▶ _Your instructions_
Reproduce the entries in full. Exclude all images from the copy.

Saved data entries
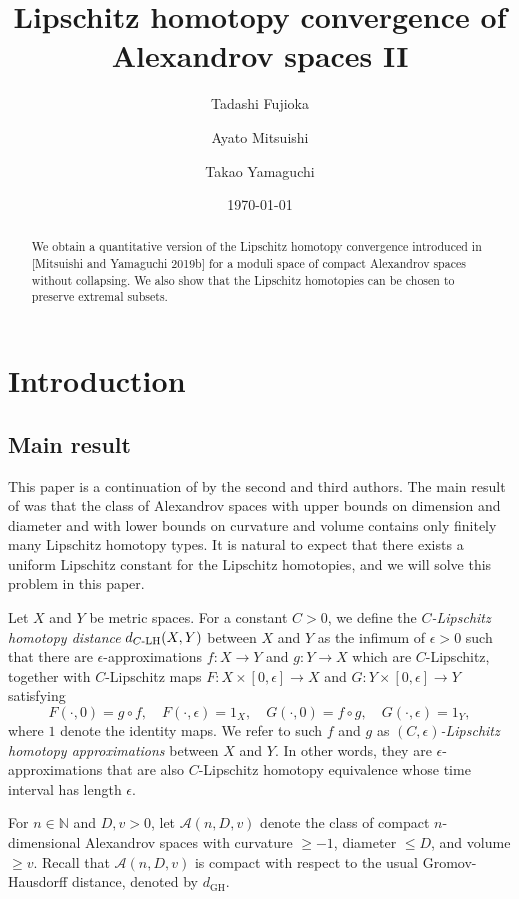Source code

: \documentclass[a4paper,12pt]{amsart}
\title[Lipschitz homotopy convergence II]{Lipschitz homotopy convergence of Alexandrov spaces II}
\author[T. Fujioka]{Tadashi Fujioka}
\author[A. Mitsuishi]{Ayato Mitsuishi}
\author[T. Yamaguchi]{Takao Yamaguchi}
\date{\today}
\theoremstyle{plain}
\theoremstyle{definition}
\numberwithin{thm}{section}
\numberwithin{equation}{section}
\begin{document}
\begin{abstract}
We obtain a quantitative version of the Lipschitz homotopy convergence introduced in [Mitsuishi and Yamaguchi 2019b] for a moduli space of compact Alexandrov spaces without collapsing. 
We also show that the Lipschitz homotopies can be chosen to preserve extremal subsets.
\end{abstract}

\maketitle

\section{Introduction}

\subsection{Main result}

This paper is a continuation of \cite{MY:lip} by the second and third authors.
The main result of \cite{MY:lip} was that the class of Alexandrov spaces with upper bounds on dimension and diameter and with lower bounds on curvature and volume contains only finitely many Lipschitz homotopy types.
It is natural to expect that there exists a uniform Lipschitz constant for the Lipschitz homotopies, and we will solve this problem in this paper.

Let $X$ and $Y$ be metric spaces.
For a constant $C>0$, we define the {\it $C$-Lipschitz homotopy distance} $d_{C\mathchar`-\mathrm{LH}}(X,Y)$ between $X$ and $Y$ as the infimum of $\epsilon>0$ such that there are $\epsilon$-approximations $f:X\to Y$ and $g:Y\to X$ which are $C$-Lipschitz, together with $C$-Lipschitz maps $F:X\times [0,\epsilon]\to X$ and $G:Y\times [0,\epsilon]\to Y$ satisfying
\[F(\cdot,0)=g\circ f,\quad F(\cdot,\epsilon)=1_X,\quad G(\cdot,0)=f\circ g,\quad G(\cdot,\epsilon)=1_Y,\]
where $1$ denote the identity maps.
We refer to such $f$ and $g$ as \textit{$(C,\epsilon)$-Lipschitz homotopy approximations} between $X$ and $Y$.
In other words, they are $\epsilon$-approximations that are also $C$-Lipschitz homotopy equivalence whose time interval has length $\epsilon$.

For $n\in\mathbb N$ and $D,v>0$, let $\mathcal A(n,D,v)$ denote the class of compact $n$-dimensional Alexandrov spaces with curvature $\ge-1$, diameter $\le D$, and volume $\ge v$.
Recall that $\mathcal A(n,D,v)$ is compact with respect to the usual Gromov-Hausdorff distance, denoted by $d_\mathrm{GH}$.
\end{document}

▶ _Answer to this problem_
Source code

: \documentclass[a4paper,12pt]{amsart}
\title[Lipschitz homotopy convergence II]{Lipschitz homotopy convergence of Alexandrov spaces II}
\author[T. Fujioka]{Tadashi Fujioka}
\author[A. Mitsuishi]{Ayato Mitsuishi}
\author[T. Yamaguchi]{Takao Yamaguchi}
\date{\today}
\theoremstyle{plain}
\theoremstyle{definition}
\numberwithin{thm}{section}
\numberwithin{equation}{section}
\begin{document}
\begin{abstract}
We obtain a quantitative version of the Lipschitz homotopy convergence introduced in [Mitsuishi and Yamaguchi 2019b] for a moduli space of compact Alexandrov spaces without collapsing. 
We also show that the Lipschitz homotopies can be chosen to preserve extremal subsets.
\end{abstract}

\maketitle

\section{Introduction}

\subsection{Main result}

This paper is a continuation of \cite{MY:lip} by the second and third authors.
The main result of \cite{MY:lip} was that the class of Alexandrov spaces with upper bounds on dimension and diameter and with lower bounds on curvature and volume contains only finitely many Lipschitz homotopy types.
It is natural to expect that there exists a uniform Lipschitz constant for the Lipschitz homotopies, and we will solve this problem in this paper.

Let $X$ and $Y$ be metric spaces.
For a constant $C>0$, we define the {\it $C$-Lipschitz homotopy distance} $d_{C\mathchar`-\mathrm{LH}}(X,Y)$ between $X$ and $Y$ as the infimum of $\epsilon>0$ such that there are $\epsilon$-approximations $f:X\to Y$ and $g:Y\to X$ which are $C$-Lipschitz, together with $C$-Lipschitz maps $F:X\times [0,\epsilon]\to X$ and $G:Y\times [0,\epsilon]\to Y$ satisfying
\[F(\cdot,0)=g\circ f,\quad F(\cdot,\epsilon)=1_X,\quad G(\cdot,0)=f\circ g,\quad G(\cdot,\epsilon)=1_Y,\]
where $1$ denote the identity maps.
We refer to such $f$ and $g$ as \textit{$(C,\epsilon)$-Lipschitz homotopy approximations} between $X$ and $Y$.
In other words, they are $\epsilon$-approximations that are also $C$-Lipschitz homotopy equivalence whose time interval has length $\epsilon$.

For $n\in\mathbb N$ and $D,v>0$, let $\mathcal A(n,D,v)$ denote the class of compact $n$-dimensional Alexandrov spaces with curvature $\ge-1$, diameter $\le D$, and volume $\ge v$.
Recall that $\mathcal A(n,D,v)$ is compact with respect to the usual Gromov-Hausdorff distance, denoted by $d_\mathrm{GH}$.
\end{document}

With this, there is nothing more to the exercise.